Consider each line of the material below and note whether it holds "support". State how many do, and nothing else.
-- INFORMATION follows --
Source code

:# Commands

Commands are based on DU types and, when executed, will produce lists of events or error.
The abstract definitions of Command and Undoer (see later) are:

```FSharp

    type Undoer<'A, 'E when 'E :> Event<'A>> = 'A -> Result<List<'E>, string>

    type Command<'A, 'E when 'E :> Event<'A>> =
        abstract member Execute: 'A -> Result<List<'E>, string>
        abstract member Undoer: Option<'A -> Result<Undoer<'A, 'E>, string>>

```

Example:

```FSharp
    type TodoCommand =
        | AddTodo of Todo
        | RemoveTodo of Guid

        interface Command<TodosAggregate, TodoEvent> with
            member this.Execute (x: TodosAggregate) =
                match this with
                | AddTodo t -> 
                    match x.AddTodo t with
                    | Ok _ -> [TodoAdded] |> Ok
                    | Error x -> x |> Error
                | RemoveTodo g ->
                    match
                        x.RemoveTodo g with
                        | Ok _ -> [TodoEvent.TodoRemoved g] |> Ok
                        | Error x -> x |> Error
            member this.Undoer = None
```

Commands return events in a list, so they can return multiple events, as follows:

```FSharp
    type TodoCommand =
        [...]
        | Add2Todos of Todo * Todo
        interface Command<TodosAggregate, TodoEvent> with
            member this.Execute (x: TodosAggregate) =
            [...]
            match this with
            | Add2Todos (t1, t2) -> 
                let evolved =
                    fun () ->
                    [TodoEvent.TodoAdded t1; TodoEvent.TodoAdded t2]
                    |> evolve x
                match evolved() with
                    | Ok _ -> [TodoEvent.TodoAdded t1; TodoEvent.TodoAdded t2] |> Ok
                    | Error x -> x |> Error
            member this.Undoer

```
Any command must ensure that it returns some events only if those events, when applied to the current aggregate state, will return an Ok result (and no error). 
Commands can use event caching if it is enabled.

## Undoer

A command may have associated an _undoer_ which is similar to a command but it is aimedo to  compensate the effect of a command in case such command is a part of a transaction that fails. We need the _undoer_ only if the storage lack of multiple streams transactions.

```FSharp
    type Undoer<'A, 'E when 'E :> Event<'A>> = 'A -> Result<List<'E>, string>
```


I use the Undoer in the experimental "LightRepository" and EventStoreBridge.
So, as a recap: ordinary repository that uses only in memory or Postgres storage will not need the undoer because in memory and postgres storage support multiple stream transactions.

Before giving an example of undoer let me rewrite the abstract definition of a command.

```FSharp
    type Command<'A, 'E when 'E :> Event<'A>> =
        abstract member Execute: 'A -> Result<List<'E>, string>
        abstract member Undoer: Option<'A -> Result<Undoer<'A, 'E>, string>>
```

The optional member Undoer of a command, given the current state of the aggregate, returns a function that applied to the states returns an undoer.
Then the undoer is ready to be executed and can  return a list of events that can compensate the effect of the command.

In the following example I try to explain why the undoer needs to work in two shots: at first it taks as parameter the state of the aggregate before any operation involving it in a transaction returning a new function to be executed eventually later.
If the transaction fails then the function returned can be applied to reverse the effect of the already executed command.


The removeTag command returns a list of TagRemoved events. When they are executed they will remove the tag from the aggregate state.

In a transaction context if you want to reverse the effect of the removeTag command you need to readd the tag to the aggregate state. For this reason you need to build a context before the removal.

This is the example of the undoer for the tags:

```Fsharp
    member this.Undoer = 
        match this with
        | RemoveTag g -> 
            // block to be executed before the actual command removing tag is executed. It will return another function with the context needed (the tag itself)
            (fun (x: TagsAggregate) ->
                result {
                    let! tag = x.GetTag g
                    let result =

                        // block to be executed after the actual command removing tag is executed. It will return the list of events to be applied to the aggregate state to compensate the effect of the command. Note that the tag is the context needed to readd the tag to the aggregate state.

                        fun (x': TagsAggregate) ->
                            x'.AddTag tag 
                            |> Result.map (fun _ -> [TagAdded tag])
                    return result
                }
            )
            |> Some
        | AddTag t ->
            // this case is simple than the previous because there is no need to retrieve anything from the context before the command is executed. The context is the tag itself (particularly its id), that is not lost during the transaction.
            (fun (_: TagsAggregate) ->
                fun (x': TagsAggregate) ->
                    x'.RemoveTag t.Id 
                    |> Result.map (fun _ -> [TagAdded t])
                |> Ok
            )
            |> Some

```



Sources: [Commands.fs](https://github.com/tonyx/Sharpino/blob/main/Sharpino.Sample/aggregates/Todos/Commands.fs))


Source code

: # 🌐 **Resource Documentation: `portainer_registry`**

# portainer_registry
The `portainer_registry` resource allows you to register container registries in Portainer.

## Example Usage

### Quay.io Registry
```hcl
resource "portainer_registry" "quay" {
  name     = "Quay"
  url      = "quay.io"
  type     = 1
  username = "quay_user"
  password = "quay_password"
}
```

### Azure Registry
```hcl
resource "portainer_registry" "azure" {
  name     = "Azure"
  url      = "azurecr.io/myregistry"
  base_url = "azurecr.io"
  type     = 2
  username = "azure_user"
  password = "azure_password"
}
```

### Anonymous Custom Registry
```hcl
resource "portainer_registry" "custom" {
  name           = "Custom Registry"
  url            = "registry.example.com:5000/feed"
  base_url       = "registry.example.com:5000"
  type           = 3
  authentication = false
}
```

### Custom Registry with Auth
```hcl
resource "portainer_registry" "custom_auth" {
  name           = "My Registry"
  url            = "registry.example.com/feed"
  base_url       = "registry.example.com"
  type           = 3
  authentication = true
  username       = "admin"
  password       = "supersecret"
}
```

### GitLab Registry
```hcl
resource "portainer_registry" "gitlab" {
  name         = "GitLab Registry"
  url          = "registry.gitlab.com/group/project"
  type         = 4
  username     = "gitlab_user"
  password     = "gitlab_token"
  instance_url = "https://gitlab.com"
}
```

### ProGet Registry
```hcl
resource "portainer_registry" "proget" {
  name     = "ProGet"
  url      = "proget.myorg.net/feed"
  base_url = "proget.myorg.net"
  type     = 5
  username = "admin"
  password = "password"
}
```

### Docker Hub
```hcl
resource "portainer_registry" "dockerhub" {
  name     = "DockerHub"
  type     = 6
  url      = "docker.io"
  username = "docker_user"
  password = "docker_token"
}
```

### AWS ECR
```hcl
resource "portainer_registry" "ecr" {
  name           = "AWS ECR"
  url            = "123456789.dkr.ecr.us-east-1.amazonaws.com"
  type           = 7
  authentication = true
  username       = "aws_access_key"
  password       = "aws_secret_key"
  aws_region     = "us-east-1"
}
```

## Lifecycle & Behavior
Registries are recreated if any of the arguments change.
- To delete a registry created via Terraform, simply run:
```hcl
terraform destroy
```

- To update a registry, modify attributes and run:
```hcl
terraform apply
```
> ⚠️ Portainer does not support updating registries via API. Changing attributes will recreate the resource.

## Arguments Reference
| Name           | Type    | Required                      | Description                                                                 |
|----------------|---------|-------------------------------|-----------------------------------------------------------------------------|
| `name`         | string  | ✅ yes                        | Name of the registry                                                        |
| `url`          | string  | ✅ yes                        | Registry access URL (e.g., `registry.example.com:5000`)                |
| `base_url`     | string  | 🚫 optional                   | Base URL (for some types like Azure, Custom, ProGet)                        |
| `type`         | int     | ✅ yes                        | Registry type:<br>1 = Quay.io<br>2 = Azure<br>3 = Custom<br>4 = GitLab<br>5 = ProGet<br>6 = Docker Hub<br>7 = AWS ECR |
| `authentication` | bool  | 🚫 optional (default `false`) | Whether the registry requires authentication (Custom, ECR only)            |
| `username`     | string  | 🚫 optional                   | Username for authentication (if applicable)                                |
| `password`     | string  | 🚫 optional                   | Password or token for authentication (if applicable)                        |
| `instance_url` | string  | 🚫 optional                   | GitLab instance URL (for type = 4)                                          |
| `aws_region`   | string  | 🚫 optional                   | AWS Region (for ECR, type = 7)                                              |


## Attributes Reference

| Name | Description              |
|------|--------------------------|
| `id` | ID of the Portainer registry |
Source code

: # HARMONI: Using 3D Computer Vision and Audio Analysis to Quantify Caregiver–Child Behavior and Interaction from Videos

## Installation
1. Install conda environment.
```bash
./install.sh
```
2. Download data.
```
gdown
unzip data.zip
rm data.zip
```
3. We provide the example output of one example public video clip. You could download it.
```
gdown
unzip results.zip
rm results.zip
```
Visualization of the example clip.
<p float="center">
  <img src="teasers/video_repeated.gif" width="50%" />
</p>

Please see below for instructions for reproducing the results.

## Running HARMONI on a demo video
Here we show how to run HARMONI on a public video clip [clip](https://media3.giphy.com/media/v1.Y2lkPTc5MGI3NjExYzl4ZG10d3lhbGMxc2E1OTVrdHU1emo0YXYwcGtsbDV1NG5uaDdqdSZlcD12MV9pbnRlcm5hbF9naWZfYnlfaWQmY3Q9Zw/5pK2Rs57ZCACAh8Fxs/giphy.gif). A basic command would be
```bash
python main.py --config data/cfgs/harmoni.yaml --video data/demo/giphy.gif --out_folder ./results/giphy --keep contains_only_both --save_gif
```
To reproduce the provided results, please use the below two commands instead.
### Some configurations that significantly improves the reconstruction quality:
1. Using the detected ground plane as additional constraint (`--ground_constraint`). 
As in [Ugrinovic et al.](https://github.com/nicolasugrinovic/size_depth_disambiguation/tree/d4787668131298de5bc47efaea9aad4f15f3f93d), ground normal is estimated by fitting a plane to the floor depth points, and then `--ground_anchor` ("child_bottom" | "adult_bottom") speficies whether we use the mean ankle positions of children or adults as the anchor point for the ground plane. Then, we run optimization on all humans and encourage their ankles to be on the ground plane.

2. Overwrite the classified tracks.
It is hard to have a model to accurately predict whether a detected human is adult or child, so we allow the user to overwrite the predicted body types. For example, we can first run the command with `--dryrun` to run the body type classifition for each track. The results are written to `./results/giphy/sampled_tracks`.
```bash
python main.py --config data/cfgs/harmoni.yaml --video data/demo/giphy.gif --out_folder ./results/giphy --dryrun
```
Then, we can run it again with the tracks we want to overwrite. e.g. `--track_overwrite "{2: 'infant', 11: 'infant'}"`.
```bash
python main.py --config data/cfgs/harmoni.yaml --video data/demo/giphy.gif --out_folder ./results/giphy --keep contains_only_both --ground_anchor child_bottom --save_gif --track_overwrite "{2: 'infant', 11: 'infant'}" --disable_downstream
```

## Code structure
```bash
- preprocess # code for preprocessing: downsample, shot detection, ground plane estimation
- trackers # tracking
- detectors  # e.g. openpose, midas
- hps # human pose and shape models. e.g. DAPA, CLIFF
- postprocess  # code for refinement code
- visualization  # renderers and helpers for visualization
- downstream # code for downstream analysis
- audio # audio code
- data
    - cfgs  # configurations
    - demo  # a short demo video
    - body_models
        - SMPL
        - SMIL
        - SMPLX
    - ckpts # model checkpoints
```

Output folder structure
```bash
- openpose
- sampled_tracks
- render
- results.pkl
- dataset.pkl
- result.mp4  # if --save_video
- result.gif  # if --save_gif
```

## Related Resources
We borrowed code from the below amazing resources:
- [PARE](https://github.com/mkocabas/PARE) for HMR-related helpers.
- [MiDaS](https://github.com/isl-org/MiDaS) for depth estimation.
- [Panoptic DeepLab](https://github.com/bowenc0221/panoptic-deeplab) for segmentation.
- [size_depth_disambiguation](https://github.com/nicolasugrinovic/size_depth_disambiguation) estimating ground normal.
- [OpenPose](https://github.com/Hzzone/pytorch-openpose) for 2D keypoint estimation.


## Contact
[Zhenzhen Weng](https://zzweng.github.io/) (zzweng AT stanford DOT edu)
-- INFORMATION concluded --
__SOLUTION FOR THIS PROBLEM__:
2